As I start serious planning, |’m trying to bridge these two extremes. I’m considering how to ensure that this remains a worship experience and not an information session or call to arms; a time to be reminded of God’s power and awesomeness and our needed response. We have the promise of a new creation - a new heaven and a new earth coming at the end of time as we know it because of Jesus’ sacrifice. In this season of Easter we celebrate the new beginnings we can claim and not by anything we have done. Even with our dirty hands, our doubt, our denial, our desertion of who God asks us to be, we find that we are offered mercy and new direction.
So I think this Sunday will be a celebration of our good artist God who ingeniously created a world that is inter-dependent and resplendent and beautiful and sustainable for us to enjoy. I think we will celebrate the wonderful sense of humour of God shown in some of the creatures with whom we share this world. I think we will reflect on how we are made in God’s image and how we should be reflecting God’s nature and care. I think we will confess our failure to value the role of being stewards not lords of the earth, to see the other species as equally as important as us, to hear our calling to honour God’s handiwork.

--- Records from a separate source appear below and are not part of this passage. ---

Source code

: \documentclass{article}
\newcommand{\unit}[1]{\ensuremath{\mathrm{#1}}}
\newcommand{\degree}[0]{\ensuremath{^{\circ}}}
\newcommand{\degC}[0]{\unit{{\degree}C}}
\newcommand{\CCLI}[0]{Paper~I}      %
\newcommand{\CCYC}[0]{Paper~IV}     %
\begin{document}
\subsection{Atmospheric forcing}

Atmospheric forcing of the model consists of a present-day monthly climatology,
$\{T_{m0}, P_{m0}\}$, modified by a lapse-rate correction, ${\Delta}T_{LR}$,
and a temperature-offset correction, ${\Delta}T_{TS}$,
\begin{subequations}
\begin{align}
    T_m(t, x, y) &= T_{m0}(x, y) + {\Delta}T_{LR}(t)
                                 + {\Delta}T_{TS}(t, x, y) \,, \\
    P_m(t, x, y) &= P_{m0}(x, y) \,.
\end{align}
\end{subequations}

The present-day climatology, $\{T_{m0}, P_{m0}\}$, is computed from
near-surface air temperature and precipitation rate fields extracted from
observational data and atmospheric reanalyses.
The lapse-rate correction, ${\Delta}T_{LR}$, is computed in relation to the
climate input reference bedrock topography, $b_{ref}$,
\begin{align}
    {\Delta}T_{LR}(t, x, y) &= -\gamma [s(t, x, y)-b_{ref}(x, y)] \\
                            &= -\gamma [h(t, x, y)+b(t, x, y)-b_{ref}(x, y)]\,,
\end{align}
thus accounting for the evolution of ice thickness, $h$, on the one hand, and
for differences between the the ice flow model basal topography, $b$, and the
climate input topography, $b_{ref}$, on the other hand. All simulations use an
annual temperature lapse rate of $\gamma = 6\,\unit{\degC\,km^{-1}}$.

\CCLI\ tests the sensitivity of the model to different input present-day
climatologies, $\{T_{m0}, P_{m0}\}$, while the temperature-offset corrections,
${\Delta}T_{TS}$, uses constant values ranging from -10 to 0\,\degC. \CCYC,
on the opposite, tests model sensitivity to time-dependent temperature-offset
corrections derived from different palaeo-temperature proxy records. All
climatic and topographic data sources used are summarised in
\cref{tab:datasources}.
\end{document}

When the ark’s inhabitants were finally safe to leave their floating home, God made a covenant not just with Noah and his family but with all the creatures. God’s promises are shared with every living being, not just us humans. We need to repent of our sense of entitlement and return to a sense of responsibility and humility for this task to which we are called - stewarding creation. And we need to learn how to dialogue with each other, even when we disagree about what stewarding entails.
We are empowered and emboldened to be partners in creation. Despite our greed and self-centredness, God is still relying on us to enjoy and protect and enrich all of the creatures and plants around us which sustain us. In Colossians 1 we read that all things were created in and through Christ, the first-born of creation, and that in Him all things hold together. He has reconciled all things to Himself and is able to present us without fault before God if we continue in faith. I love that Paul writes that the gospel has been proclaimed to every creature under heaven.
Even as we are afraid and feeling guilt and shame about the state of the planet - the species already extinct or being used and abused, the loss of good agricultural land, the glorious rainforests and coral reefs - still God provides the promise of Jesus’ reconciling power for those who believe. We have an escape plan from our failures and short-sightedness.
This news of grace and redemption should challenge us to respond in gratitude to our amazing God who knows us so well. It should cause us to want to live in a way that honours what God made and the calling we have. My prayer is that we will take our lead from climate champions like Greta Thunberg and listen carefully for how God is calling on us to respond for all the generations coming after us, human and otherwise.